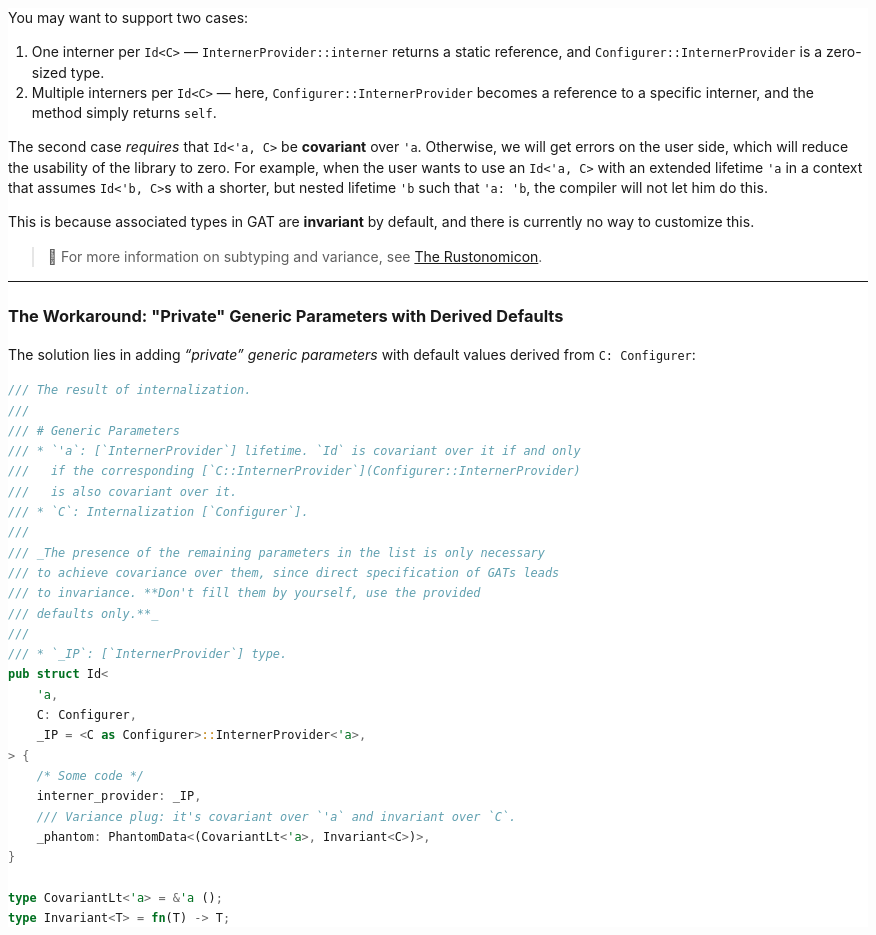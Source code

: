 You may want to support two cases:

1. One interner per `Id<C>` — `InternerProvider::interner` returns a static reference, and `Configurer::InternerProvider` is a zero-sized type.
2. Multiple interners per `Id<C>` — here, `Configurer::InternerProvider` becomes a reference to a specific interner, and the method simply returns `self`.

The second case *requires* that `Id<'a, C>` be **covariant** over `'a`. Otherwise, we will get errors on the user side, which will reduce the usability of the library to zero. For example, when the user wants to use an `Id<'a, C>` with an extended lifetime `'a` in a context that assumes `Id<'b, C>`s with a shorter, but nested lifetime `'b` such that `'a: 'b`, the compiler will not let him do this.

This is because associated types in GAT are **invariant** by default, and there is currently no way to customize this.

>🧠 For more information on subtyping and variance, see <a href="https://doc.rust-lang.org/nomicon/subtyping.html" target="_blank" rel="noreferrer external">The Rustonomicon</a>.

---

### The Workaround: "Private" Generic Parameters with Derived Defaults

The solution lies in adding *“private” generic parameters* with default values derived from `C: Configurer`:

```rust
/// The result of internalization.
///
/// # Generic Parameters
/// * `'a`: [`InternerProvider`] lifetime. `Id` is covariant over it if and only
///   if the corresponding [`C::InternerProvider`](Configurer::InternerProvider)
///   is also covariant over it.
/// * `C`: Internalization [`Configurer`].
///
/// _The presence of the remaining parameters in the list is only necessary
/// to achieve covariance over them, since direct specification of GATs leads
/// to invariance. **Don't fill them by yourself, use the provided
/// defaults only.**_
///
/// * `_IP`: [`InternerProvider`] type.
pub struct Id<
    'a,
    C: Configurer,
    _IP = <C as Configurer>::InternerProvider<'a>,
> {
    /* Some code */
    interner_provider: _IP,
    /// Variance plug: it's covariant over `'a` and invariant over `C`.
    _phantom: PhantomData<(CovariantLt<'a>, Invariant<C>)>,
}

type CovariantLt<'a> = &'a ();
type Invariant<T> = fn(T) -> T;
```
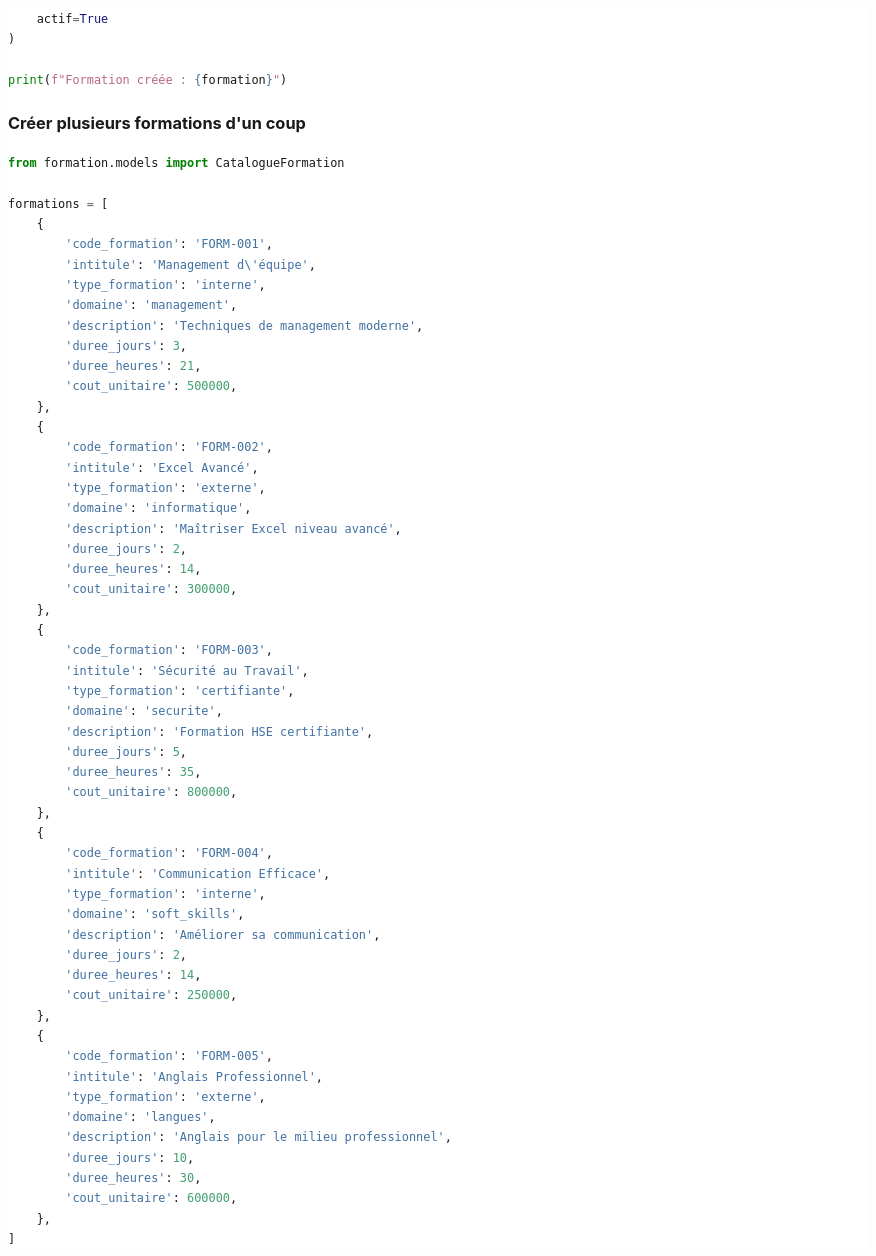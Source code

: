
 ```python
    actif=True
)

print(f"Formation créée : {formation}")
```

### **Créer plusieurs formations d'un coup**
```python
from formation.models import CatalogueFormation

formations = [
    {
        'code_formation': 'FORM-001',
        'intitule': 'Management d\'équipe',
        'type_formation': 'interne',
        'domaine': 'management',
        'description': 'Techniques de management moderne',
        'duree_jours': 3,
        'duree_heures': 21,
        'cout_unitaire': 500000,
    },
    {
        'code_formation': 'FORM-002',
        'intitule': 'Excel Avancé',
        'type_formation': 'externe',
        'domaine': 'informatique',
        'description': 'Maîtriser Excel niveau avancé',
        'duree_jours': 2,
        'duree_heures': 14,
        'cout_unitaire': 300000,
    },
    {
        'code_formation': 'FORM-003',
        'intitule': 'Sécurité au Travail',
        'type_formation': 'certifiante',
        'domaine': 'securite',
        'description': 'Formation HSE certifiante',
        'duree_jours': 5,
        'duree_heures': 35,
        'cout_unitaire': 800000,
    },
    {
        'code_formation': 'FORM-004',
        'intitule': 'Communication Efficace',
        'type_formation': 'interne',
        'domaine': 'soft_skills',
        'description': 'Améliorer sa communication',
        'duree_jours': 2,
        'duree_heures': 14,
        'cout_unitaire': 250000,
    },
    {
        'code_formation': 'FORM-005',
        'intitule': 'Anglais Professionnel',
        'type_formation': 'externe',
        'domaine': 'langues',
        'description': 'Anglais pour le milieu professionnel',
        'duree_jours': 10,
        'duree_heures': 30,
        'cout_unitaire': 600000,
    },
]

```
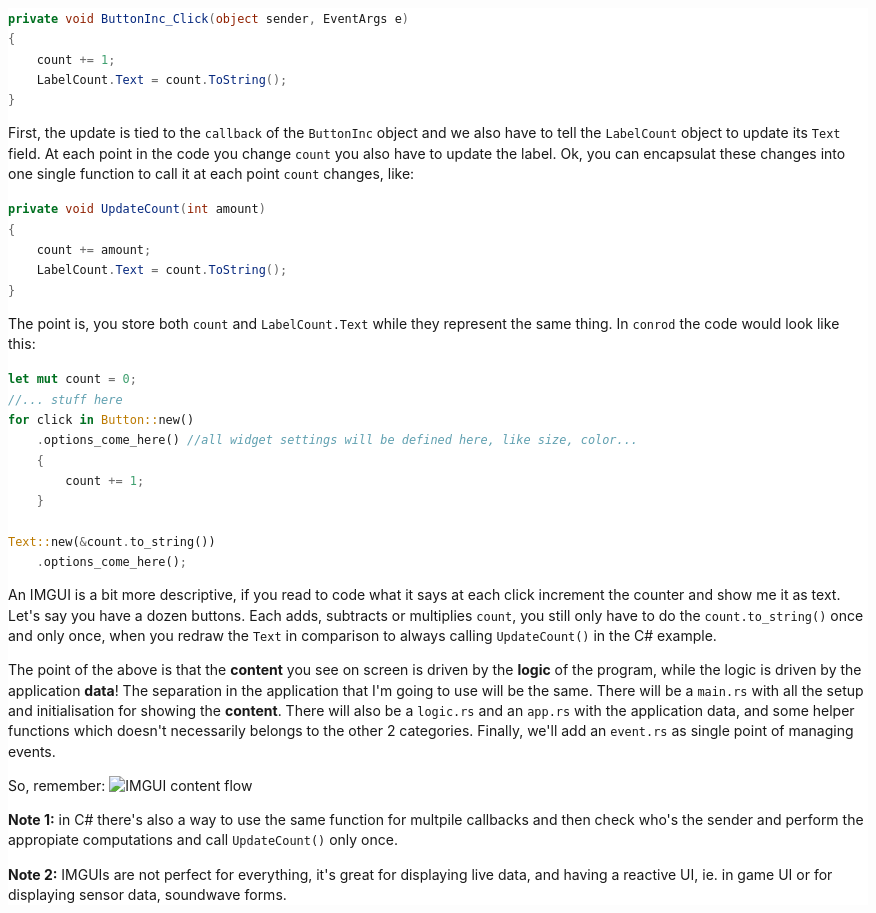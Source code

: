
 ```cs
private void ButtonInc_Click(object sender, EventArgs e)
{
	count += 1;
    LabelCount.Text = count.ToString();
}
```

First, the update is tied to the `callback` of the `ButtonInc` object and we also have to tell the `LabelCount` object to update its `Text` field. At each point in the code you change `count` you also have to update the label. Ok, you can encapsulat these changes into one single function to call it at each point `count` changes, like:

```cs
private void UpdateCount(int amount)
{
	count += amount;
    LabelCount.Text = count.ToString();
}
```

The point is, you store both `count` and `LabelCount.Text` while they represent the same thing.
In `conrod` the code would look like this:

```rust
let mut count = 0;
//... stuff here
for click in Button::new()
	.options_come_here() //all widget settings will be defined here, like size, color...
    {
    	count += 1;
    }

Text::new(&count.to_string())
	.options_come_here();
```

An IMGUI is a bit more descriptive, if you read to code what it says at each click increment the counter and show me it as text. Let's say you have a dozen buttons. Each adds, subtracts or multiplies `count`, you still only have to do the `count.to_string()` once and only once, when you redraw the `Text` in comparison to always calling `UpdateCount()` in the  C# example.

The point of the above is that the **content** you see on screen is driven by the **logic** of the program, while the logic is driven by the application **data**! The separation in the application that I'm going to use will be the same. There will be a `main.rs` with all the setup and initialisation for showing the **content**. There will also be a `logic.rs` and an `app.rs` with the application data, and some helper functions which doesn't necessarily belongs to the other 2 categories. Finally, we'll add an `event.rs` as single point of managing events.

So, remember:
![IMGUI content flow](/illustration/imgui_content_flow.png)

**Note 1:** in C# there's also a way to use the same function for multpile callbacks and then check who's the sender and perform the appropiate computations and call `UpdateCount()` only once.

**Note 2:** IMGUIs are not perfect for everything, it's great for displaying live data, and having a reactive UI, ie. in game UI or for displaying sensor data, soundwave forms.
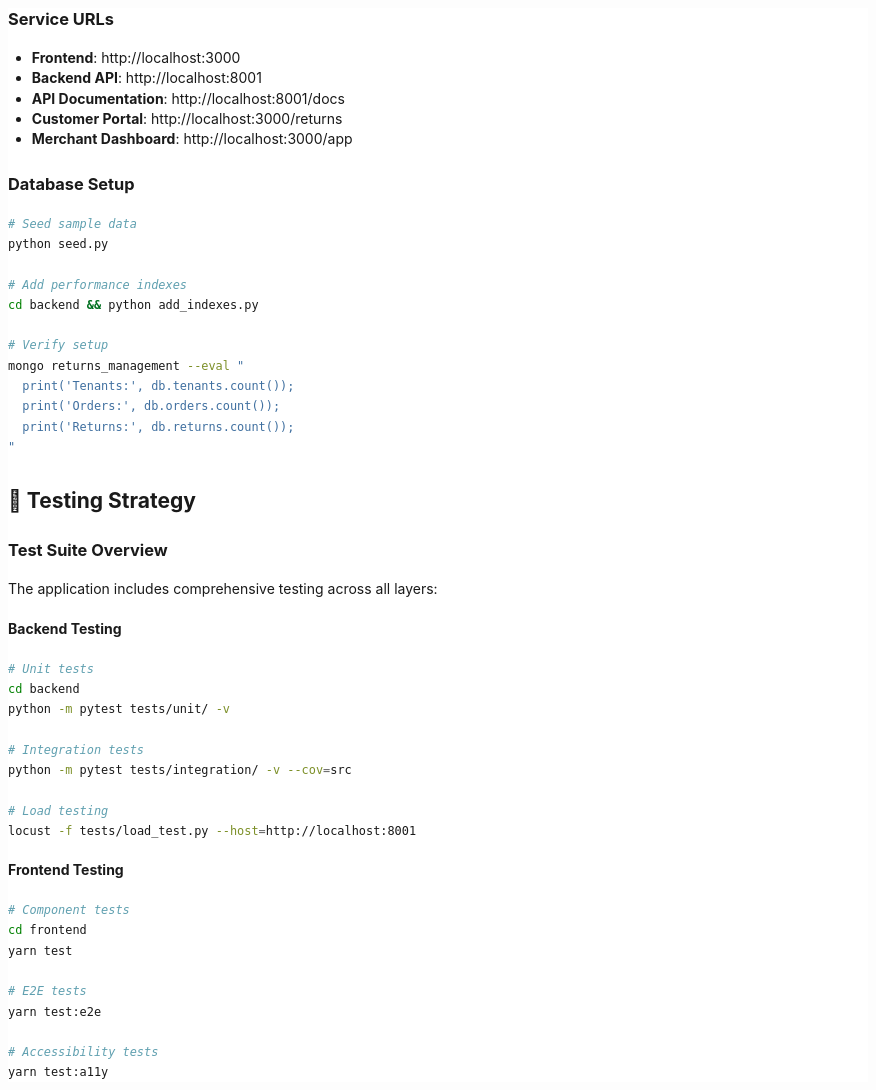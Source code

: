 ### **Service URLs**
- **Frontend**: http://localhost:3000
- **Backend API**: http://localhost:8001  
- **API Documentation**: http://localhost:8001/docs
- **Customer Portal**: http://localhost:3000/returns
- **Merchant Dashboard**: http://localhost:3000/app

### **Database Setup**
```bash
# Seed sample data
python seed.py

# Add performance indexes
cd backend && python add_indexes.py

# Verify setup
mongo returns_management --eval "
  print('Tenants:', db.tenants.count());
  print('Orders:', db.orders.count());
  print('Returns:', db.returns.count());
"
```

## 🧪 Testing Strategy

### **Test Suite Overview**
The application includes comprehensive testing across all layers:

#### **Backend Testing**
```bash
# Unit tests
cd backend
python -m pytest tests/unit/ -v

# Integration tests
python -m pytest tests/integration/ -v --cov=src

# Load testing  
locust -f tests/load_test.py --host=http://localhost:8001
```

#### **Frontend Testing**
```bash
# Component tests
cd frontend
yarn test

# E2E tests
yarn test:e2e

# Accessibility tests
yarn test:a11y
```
++++++
• [About this task] Repeat the data exactly as given. Keep every picture out of the copy.

• [Exercise output]
Source code

: You may want to support two cases:

1. One interner per `Id<C>` — `InternerProvider::interner` returns a static reference, and `Configurer::InternerProvider` is a zero-sized type.
2. Multiple interners per `Id<C>` — here, `Configurer::InternerProvider` becomes a reference to a specific interner, and the method simply returns `self`.

The second case *requires* that `Id<'a, C>` be **covariant** over `'a`. Otherwise, we will get errors on the user side, which will reduce the usability of the library to zero. For example, when the user wants to use an `Id<'a, C>` with an extended lifetime `'a` in a context that assumes `Id<'b, C>`s with a shorter, but nested lifetime `'b` such that `'a: 'b`, the compiler will not let him do this.

This is because associated types in GAT are **invariant** by default, and there is currently no way to customize this.

>🧠 For more information on subtyping and variance, see <a href="https://doc.rust-lang.org/nomicon/subtyping.html" target="_blank" rel="noreferrer external">The Rustonomicon</a>.

---

### The Workaround: "Private" Generic Parameters with Derived Defaults

The solution lies in adding *“private” generic parameters* with default values derived from `C: Configurer`:

```rust
/// The result of internalization.
///
/// # Generic Parameters
/// * `'a`: [`InternerProvider`] lifetime. `Id` is covariant over it if and only
///   if the corresponding [`C::InternerProvider`](Configurer::InternerProvider)
///   is also covariant over it.
/// * `C`: Internalization [`Configurer`].
///
/// _The presence of the remaining parameters in the list is only necessary
/// to achieve covariance over them, since direct specification of GATs leads
/// to invariance. **Don't fill them by yourself, use the provided
/// defaults only.**_
///
/// * `_IP`: [`InternerProvider`] type.
pub struct Id<
    'a,
    C: Configurer,
    _IP = <C as Configurer>::InternerProvider<'a>,
> {
    /* Some code */
    interner_provider: _IP,
    /// Variance plug: it's covariant over `'a` and invariant over `C`.
    _phantom: PhantomData<(CovariantLt<'a>, Invariant<C>)>,
}

type CovariantLt<'a> = &'a ();
type Invariant<T> = fn(T) -> T;
```
Source code

:
 ```python
    actif=True
)

print(f"Formation créée : {formation}")
```

### **Créer plusieurs formations d'un coup**
```python
from formation.models import CatalogueFormation

formations = [
    {
        'code_formation': 'FORM-001',
        'intitule': 'Management d\'équipe',
        'type_formation': 'interne',
        'domaine': 'management',
        'description': 'Techniques de management moderne',
        'duree_jours': 3,
        'duree_heures': 21,
        'cout_unitaire': 500000,
    },
    {
        'code_formation': 'FORM-002',
        'intitule': 'Excel Avancé',
        'type_formation': 'externe',
        'domaine': 'informatique',
        'description': 'Maîtriser Excel niveau avancé',
        'duree_jours': 2,
        'duree_heures': 14,
        'cout_unitaire': 300000,
    },
    {
        'code_formation': 'FORM-003',
        'intitule': 'Sécurité au Travail',
        'type_formation': 'certifiante',
        'domaine': 'securite',
        'description': 'Formation HSE certifiante',
        'duree_jours': 5,
        'duree_heures': 35,
        'cout_unitaire': 800000,
    },
    {
        'code_formation': 'FORM-004',
        'intitule': 'Communication Efficace',
        'type_formation': 'interne',
        'domaine': 'soft_skills',
        'description': 'Améliorer sa communication',
        'duree_jours': 2,
        'duree_heures': 14,
        'cout_unitaire': 250000,
    },
    {
        'code_formation': 'FORM-005',
        'intitule': 'Anglais Professionnel',
        'type_formation': 'externe',
        'domaine': 'langues',
        'description': 'Anglais pour le milieu professionnel',
        'duree_jours': 10,
        'duree_heures': 30,
        'cout_unitaire': 600000,
    },
]

```
Source code

:
 ```cs
private void ButtonInc_Click(object sender, EventArgs e)
{
	count += 1;
    LabelCount.Text = count.ToString();
}
```

First, the update is tied to the `callback` of the `ButtonInc` object and we also have to tell the `LabelCount` object to update its `Text` field. At each point in the code you change `count` you also have to update the label. Ok, you can encapsulat these changes into one single function to call it at each point `count` changes, like:

```cs
private void UpdateCount(int amount)
{
	count += amount;
    LabelCount.Text = count.ToString();
}
```

The point is, you store both `count` and `LabelCount.Text` while they represent the same thing.
In `conrod` the code would look like this:

```rust
let mut count = 0;
//... stuff here
for click in Button::new()
	.options_come_here() //all widget settings will be defined here, like size, color...
    {
    	count += 1;
    }

Text::new(&count.to_string())
	.options_come_here();
```

An IMGUI is a bit more descriptive, if you read to code what it says at each click increment the counter and show me it as text. Let's say you have a dozen buttons. Each adds, subtracts or multiplies `count`, you still only have to do the `count.to_string()` once and only once, when you redraw the `Text` in comparison to always calling `UpdateCount()` in the  C# example.

The point of the above is that the **content** you see on screen is driven by the **logic** of the program, while the logic is driven by the application **data**! The separation in the application that I'm going to use will be the same. There will be a `main.rs` with all the setup and initialisation for showing the **content**. There will also be a `logic.rs` and an `app.rs` with the application data, and some helper functions which doesn't necessarily belongs to the other 2 categories. Finally, we'll add an `event.rs` as single point of managing events.

So, remember:
![IMGUI content flow](/illustration/imgui_content_flow.png)

**Note 1:** in C# there's also a way to use the same function for multpile callbacks and then check who's the sender and perform the appropiate computations and call `UpdateCount()` only once.

**Note 2:** IMGUIs are not perfect for everything, it's great for displaying live data, and having a reactive UI, ie. in game UI or for displaying sensor data, soundwave forms.
Source code

: ### **Service URLs**
- **Frontend**: http://localhost:3000
- **Backend API**: http://localhost:8001  
- **API Documentation**: http://localhost:8001/docs
- **Customer Portal**: http://localhost:3000/returns
- **Merchant Dashboard**: http://localhost:3000/app

### **Database Setup**
```bash
# Seed sample data
python seed.py

# Add performance indexes
cd backend && python add_indexes.py

# Verify setup
mongo returns_management --eval "
  print('Tenants:', db.tenants.count());
  print('Orders:', db.orders.count());
  print('Returns:', db.returns.count());
"
```

## 🧪 Testing Strategy

### **Test Suite Overview**
The application includes comprehensive testing across all layers:

#### **Backend Testing**
```bash
# Unit tests
cd backend
python -m pytest tests/unit/ -v

# Integration tests
python -m pytest tests/integration/ -v --cov=src

# Load testing  
locust -f tests/load_test.py --host=http://localhost:8001
```

#### **Frontend Testing**
```bash
# Component tests
cd frontend
yarn test

# E2E tests
yarn test:e2e

# Accessibility tests
yarn test:a11y
```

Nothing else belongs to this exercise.